In ogni caso, «è esclusa la colpa grave quando, salve le rilevanti specificità del caso concreto, sono rispettate le buone pratiche clinico-assistenziali e le raccomandazioni previste dalle linee guida come definite e pubblicate ai sensi di legge». Così prevede, il disegno di legge «in materia di responsabilità professionale del personale sanitario» licenziato dal Senato, e che ora torna alla Camera. Sembrerebbe un autentico balzo all’indietro nella produzione normativa, per non dire negli stessi principi giuridici, di questo Paese. Quantomeno per due ordini di ragioni. La prima è quella per cui una conseguenza concreta di una legislazione di sostanziale immunità (o impunità, a seconda dei punti di vista) come quella del ddl in esame è la più che probabile apertura di, più o meno ampi, vuoti di tutela penale nei confronti delle vittime di errori medici. La seconda riguarda il solito, assai problematico, rapporto di questo tipo di normazione con il più volte rammentato principio costituzionale di uguaglianza.
Una normativa che, peraltro, risponde a un’ancestrale pulsione delle classi dirigenti autoctone, di cui quella medica è stata sempre un bastione: quella al diritto speciale, alla normativa di favore, per non dire all’insofferenza al controllo di legalità. Vocazione che ha trovato il suo più luminoso emblema nell’era recente della legislazione “ad qualcosa” di matrice berlusconiana: “ad personam”, “ad aziendam”...
Oggi, in sostanziale continuità con quell’aureo, e ormai consolidato, filone, si tratterebbe di normativa “ad professionem”.
Forse, è così. Forse, c’è anche dell’altro.

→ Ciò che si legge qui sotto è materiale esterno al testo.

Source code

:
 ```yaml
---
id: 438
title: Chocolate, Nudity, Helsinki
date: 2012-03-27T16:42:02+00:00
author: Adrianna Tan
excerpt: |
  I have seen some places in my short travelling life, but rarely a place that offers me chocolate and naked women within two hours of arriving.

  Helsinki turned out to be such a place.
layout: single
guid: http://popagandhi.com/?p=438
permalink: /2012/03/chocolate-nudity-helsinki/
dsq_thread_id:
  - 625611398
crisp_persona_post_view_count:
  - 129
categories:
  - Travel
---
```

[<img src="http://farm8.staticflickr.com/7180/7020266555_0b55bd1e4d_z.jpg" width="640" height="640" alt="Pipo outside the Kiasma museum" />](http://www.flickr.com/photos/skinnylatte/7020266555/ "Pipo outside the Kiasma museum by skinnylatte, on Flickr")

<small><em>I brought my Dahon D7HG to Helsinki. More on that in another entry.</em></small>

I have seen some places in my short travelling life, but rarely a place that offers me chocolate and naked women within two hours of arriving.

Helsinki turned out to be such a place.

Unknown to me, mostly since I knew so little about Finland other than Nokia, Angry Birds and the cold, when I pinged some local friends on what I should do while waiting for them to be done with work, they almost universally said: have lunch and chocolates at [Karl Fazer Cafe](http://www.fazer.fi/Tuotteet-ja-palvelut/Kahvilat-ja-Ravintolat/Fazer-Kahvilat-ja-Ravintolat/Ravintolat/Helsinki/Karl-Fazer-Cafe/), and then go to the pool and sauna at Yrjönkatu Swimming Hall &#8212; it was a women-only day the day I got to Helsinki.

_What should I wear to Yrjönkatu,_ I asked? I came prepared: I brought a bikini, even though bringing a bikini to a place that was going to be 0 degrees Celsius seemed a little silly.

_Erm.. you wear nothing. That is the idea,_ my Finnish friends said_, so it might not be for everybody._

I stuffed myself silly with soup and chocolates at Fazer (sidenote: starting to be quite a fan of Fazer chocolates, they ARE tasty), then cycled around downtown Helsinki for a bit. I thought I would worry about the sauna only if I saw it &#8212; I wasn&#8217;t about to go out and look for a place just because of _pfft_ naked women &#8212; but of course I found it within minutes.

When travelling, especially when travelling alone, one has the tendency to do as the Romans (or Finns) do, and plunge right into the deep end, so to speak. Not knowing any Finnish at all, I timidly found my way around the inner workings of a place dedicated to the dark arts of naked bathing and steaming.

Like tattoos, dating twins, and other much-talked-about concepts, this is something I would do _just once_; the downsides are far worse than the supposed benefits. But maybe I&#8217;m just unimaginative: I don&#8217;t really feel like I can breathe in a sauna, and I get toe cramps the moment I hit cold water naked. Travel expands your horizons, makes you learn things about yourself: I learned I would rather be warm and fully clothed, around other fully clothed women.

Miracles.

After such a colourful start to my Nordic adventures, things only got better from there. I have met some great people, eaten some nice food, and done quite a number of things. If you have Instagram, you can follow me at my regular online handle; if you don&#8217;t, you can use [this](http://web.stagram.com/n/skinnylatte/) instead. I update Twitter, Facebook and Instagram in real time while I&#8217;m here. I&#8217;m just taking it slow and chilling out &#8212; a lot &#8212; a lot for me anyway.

Forse, la motivazione ufficiale di quest’ennesima “normativa speciale” stavolta un fondamento ce l’ha davvero: la cosiddetta “medicina difensiva”, il fenomeno per il quale i medici, ormai, sotto la pressione minacciosa di un contenzioso giudiziario crescente, sarebbero indotti a badare sempre più alla verginità del loro certificato dei carichi pendenti che alla reale cura dei loro pazienti.

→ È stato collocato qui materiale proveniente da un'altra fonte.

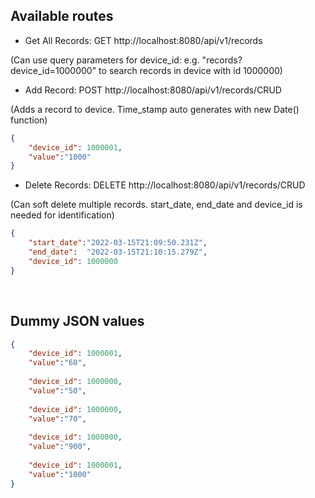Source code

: 
## Available routes

- Get All Records: GET http://localhost:8080/api/v1/records
  
<p> (Can use query parameters for device_id: e.g. "records?device_id=1000000" to search records in device with id 1000000)</p>

- Add Record: POST http://localhost:8080/api/v1/records/CRUD
<p> (Adds a record to device. Time_stamp auto generates with new Date() function)</p>

```json
{
	"device_id": 1000001,
	"value":"1000"
}
```

- Delete Records: DELETE http://localhost:8080/api/v1/records/CRUD
<p> (Can soft delete multiple records. start_date, end_date and device_id is needed for identification) </p>

```json
{
    "start_date":"2022-03-15T21:09:50.231Z",
    "end_date":  "2022-03-15T21:10:15.279Z",
    "device_id": 1000000
}
```

<br>

## Dummy JSON values
```json
{
	"device_id": 1000001,
	"value":"60",
	
	"device_id": 1000000,
	"value":"50",
	
	"device_id": 1000000,
	"value":"70",
	
	"device_id": 1000000,
	"value":"900",
	
	"device_id": 1000001,
	"value":"1000"
}
```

A tal fine, obtorto collo, disporrebbero accertamenti clinici ed esami strumentali, somministrerebbero farmaci e prestazioni di dubbia utilità agli effettivi fini terapeutici del paziente pur di non esser tacciabili in alcun modo di negligenza o, soprattutto, imperizia.
In realtà, quella pressione sui medici sarebbe più nella loro percezione che nella realtà giudiziaria, almeno stando a un recente studio del dott. Brusco, ex presidente della Corte di cassazione, il quale ha rivelato che, quantomeno innanzi alla Suprema corte, il numero dei procedimenti in questa materia è enormemente più basso di quanto si pensi, o di quanto si voglia far pensare.

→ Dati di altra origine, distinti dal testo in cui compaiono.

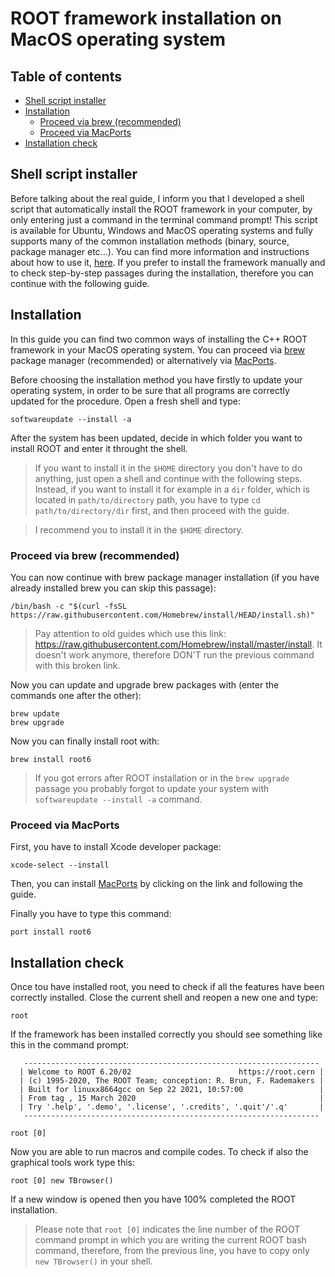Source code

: # ROOT framework installation on MacOS operating system

## Table of contents
- [Shell script installer](#shell-script-installer)
- [Installation](#installation)
  * [Proceed via brew (recommended)](#proceed-via-brew-recommended)
  * [Proceed via MacPorts](#proceed-via-macports)
- [Installation check](#installation-check)

## Shell script installer

Before talking about the real guide, I inform you that I developed a shell script that automatically install the ROOT framework in your computer, by only entering just a command in the terminal command prompt! This script is available for Ubuntu, Windows and MacOS operating systems and fully supports many of the common installation methods (binary, source, package manager etc...). You can find more information and instructions about how to use it, [here](https://github.com/JustWhit3/root-framework-installer). If you prefer to install the framework manually and to check step-by-step passages during the installation, therefore you can continue with the following guide.

## Installation

In this guide you can find two common ways of installing the C++ ROOT framework in your MacOS operating system. You can proceed via [brew](https://brew.sh/index_it) package manager (recommended) or alternatively via [MacPorts](https://www.macports.org/).

Before choosing the installation method you have firstly to update your operating system, in order to be sure that all programs are correctly updated for the procedure. Open a fresh shell and type:
```shell
softwareupdate --install -a
```
After the system has been updated, decide in which folder you want to install ROOT and enter it throught the shell.

> If you want to install it in the `$HOME` directory you don't have to do anything, just open a shell and continue with the following steps. Instead, if you want to install it for example in a `dir` folder, which is located in `path/to/directory` path, you have to type `cd path/to/directory/dir` first, and then proceed with the guide.

> I recommend you to install it in the `$HOME` directory.

### Proceed via brew (recommended)

You can now continue with brew package manager installation (if you have already installed brew you can skip this passage):
```shell
/bin/bash -c "$(curl -fsSL https://raw.githubusercontent.com/Homebrew/install/HEAD/install.sh)"
```
> Pay attention to old guides which use this link: https://raw.githubusercontent.com/Homebrew/install/master/install. It doesn't work anymore, therefore DON'T run the previous command with this broken link.

Now you can update and upgrade brew packages with (enter the commands one after the other):
```shell
brew update
brew upgrade
```
Now you can finally install root with:
```shell
brew install root6
```
> If you got errors after ROOT installation or in the `brew upgrade` passage you probably forgot to update your system with `softwareupdate --install -a` command.

### Proceed via MacPorts

First, you have to install Xcode developer package:
```shell
xcode-select --install
```
Then, you can install [MacPorts](https://www.macports.org/) by clicking on the link and following the guide. 

Finally you have to type this command:
```shell
port install root6
```

## Installation check

Once tou have installed root, you need to check if all the features have been correctly installed. Close the current shell and reopen a new one and type:
```shell
root
```
If the framework has been installed correctly you should see something like this in the command prompt:
```shell
   ------------------------------------------------------------------
  | Welcome to ROOT 6.20/02                        https://root.cern |
  | (c) 1995-2020, The ROOT Team; conception: R. Brun, F. Rademakers |
  | Built for linuxx8664gcc on Sep 22 2021, 10:57:00                 |
  | From tag , 15 March 2020                                         |
  | Try '.help', '.demo', '.license', '.credits', '.quit'/'.q'       |
   ------------------------------------------------------------------

root [0] 
```
Now you are able to run macros and compile codes. To check if also the graphical tools work type this:
```shell
root [0] new TBrowser()
```
If a new window is opened then you have 100% completed the ROOT installation.
> Please note that `root [0]` indicates the line number of the ROOT command prompt in which you are writing the current ROOT bash command, therefore, from the previous line, you have to copy only `new TBrowser()` in your shell.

Come che sia, i camici bianchi si sentono accerchiati. Peraltro, la proliferazione di agenzie, botteghe, baracconi (anche di natura “legale”) che promettono risarcimenti “sicuri”, a costo zero e chiavi in mano per il cliente - danneggiato, vittima della “malasanità” è lì a dare supporto a quella sindrome da accerchiamento.
È quella che, in dottrina, è stata definita acutamente la “parafanghizzazione” della colpa professionale: la pretesa di ristoro di un presunto danno alla salute subito per mano di un medico alla stessa stregua di quello patito al parafango della propria autovettura a causa di un sinistro stradale più o meno univoco. Nella più complessiva e complessa questione in esame, quest’ultimo è un aspetto che sarebbe caricaturale, se non incorporasse una parte significativa dei problemi e delle sofferenze che sono consustanziali alla materia sanità, da tutte le parti in causa.
Forse, le normative speciali non sono la risposta migliore. Una risposta, però, bisognerà darla: ai diritti dei pazienti e alle istanze dei medici. Con le dovute differenze. È una questione di salute pubblica.